Syrian refugees in a recent interview said life had become extremely difficult in Turkey due to the current economic crisis and increasing prices, the Stockholm Center for Freedom reported.
Speaking to the Bianet news website, Syrians said they had been living in Turkey for years but currently were going through the most difficult period. They complained of feeling socially alienated and economically disadvantaged.
Ahmet Abdul, 30, said he had been living in Turkey since 2014 and had started a family in the country but still felt like a “foreigner.” He said he wanted to return to Syria but could not see a safe future for his family there.
“I can barely provide for my family in Turkey,” he said. “I make TL 4,000 [$273] a month, and most of the money goes for basic needs such as rent and bills. I can’t even buy my children chocolate or snacks.”
An 18-year-old man identified as Muhammed said he had been in Turkey for seven years with his mother and six siblings. They earned their living by selling water and napkins on the street.
“We can’t get proper jobs or enroll in school because Turkey has canceled our residence cards. We were deported to Idlib, but there were many Islamic State sympathizers there, and since we’re Kurds we couldn’t stay,” he said.
Muhammed explained that they found a way to return to Turkey but had to live with no official registration in a city or residence permits. He added that they lived in a one-room-apartment but struggled to pay the rent.
“We can’t return to Syria, but we can’t live decently here, either. We hope to return to Syria as soon as it’s safe for us,” he said.

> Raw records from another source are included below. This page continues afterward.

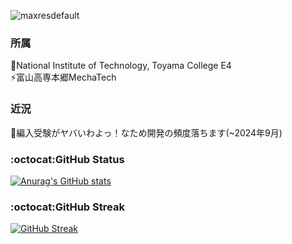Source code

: ![maxresdefault](https://github.com/Issaimaru/Issaimaru/assets/80198387/bf552d48-2cb8-4d5f-a051-20a1f474a1c8)
### 所属

🔭National Institute of Technology, Toyama College E4<br>
⚡富山高専本郷MechaTech

### 近況
🌱編入受験がヤバいわよっ！なため開発の頻度落ちます(~2024年9月)

### :octocat:GitHub Status<br>
[![Anurag's GitHub stats](https://github-readme-stats.vercel.app/api?username=Issaimaru&theme=tokyonight)](https://github.com/Issaimaru/github-readme-stats)

### :octocat:GitHub Streak<br>
[![GitHub Streak](http://github-readme-streak-stats.herokuapp.com?user=issaimaru&theme=tokyonight&hide_border=true)](https://git.io/streak-stats)<br>

<!--
**Issaimaru/Issaimaru** is a ✨ _special_ ✨ repository because its `README.md` (this file) appears on your GitHub profile.

Here are some ideas to get you started:

- 🔭 I’m currently working on ...
- 🌱 I’m currently learning ...
- 👯 I’m looking to collaborate on ...
- 🤔 I’m looking for help with ...
- 💬 Ask me about ...
- 📫 How to reach me: ...
- 😄 Pronouns: ...
- ⚡ Fun fact: ...
-->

Other Syrians also complained of rising rent and dwindling salaries. Many said social discrimination added to their economic problems. “Turks blame us for the economic crisis and for stealing their jobs,” said a Syrian man named Ferad. “But many Syrians work in jobs other people don’t want to do, anyway. We actually contribute to the economy, but politicians always point at us as the reason for the crisis.”
Turkey is currently in the middle of an economic crisis as consumer prices accelerated to an annual rate of 61.14 percent, up from 54.4 percent in February.

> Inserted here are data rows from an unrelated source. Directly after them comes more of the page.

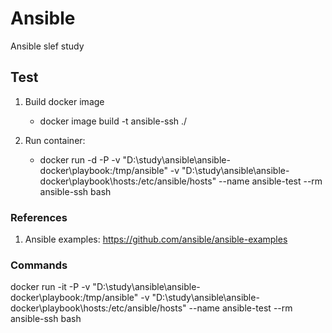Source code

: # Ansible

Ansible slef study

## Test
1. Build docker image 
	-  docker image build -t ansible-ssh ./
	
2. Run container: 

	- docker run -d -P -v "D:\study\ansible\ansible-docker\playbook:/tmp/ansible" -v  "D:\study\ansible\ansible-docker\playbook\hosts:/etc/ansible/hosts" --name ansible-test --rm  ansible-ssh  bash


### References

1. Ansible examples: https://github.com/ansible/ansible-examples

### Commands

docker run -it -P -v "D:\study\ansible\ansible-docker\playbook:/tmp/ansible" -v  "D:\study\ansible\ansible-docker\playbook\hosts:/etc/ansible/hosts" --name ansible-test --rm  ansible-ssh  bash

Refugees in Turkey have been increasingly targeted by hate speech and hate crimes and are blamed for many of Turkey’s social and economic ills.
Turkish media including pro-government and opposition outlets fuel and exploit the flames of hatred against Syrians in Turkey.
According to UNHCR Turkey hosts the largest number of refugees worldwide. The country is currently home to some 3.6 million registered Syrian refugees along with close to 320,000 persons of concern from other nationalities.